#### [WHAT THE EXERCISE ASKS]
Could you write out, word for word, only the lines from the one containing "全局锁的典型使用场景是,做全库逻辑备份." through the last line of the data below?

#### [MATERIAL SHOWN]
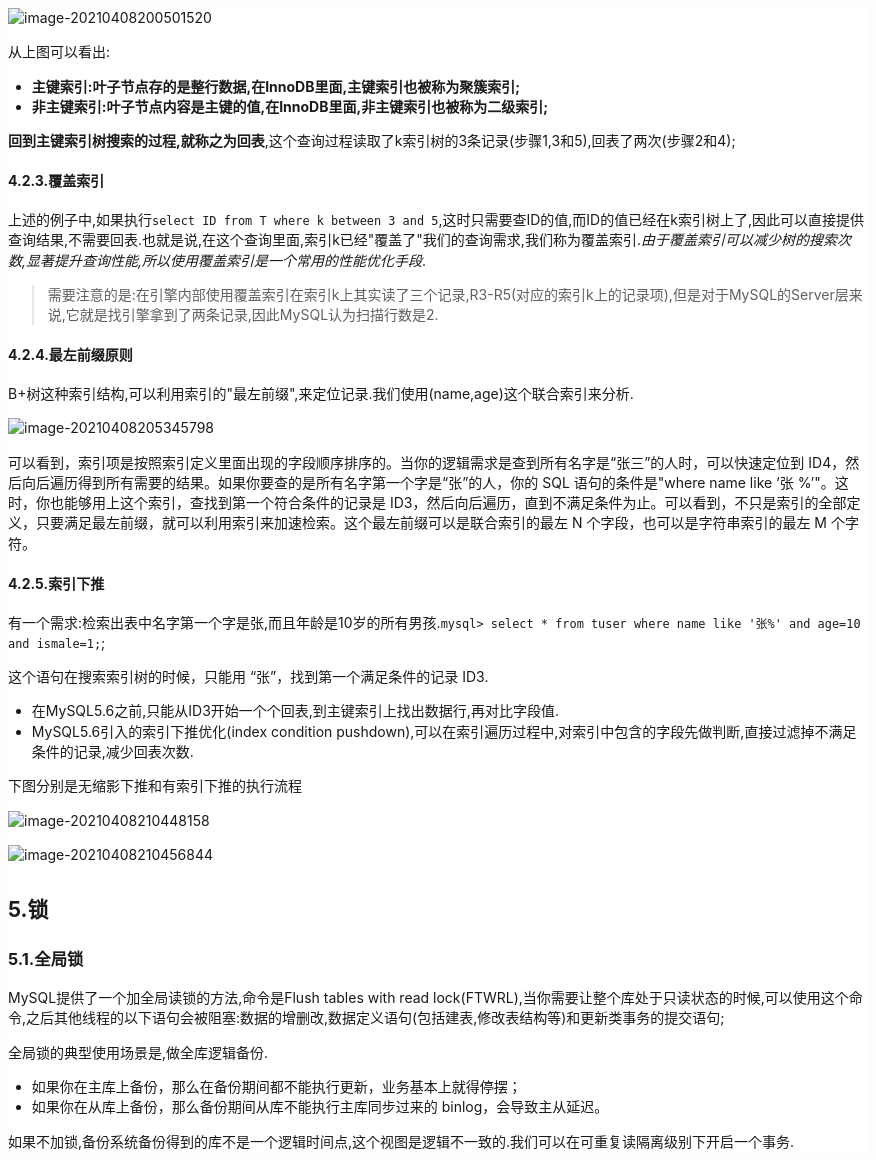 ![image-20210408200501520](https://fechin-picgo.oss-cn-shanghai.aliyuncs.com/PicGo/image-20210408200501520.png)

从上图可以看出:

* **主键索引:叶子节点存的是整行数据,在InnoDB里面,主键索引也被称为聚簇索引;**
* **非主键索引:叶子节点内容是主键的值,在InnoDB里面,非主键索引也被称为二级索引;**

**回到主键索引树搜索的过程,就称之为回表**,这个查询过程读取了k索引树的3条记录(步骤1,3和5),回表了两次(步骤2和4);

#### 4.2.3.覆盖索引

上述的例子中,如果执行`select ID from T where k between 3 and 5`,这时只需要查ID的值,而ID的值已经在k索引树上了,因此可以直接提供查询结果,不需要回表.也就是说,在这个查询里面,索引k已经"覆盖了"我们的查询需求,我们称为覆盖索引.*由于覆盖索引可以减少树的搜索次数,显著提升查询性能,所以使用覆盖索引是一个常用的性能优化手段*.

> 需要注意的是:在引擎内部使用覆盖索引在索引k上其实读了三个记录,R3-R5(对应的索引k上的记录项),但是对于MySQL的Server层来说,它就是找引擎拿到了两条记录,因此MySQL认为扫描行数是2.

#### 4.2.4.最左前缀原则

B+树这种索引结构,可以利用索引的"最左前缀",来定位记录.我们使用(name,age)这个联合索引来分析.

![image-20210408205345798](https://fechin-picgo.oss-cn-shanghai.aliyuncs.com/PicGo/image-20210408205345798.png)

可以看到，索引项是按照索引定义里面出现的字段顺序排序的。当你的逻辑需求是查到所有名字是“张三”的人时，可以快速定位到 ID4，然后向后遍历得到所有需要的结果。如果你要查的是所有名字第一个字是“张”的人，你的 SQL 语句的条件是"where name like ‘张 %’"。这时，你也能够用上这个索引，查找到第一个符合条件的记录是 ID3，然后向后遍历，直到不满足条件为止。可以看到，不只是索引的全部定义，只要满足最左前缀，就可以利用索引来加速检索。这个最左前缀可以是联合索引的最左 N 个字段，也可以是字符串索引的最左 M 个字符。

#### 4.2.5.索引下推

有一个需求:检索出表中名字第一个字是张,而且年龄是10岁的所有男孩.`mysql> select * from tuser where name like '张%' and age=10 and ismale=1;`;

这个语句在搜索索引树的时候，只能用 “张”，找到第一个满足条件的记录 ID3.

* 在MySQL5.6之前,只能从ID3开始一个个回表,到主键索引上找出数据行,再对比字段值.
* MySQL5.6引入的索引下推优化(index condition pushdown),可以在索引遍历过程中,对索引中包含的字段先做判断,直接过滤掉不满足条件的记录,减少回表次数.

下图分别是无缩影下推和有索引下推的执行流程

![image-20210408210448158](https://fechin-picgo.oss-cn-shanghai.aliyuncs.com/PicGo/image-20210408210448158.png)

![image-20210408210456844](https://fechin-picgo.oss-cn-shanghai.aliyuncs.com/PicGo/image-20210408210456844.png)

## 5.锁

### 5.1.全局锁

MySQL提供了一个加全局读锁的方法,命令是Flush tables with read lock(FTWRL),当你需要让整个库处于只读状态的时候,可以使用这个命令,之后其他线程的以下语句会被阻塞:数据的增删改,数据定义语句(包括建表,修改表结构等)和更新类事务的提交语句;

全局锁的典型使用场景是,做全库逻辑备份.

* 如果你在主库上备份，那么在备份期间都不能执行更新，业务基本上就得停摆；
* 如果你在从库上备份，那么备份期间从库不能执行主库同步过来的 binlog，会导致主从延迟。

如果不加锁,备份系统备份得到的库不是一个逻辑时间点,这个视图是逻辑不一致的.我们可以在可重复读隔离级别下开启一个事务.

#### [SOLUTION]
全局锁的典型使用场景是,做全库逻辑备份.

* 如果你在主库上备份，那么在备份期间都不能执行更新，业务基本上就得停摆；
* 如果你在从库上备份，那么备份期间从库不能执行主库同步过来的 binlog，会导致主从延迟。

如果不加锁,备份系统备份得到的库不是一个逻辑时间点,这个视图是逻辑不一致的.我们可以在可重复读隔离级别下开启一个事务.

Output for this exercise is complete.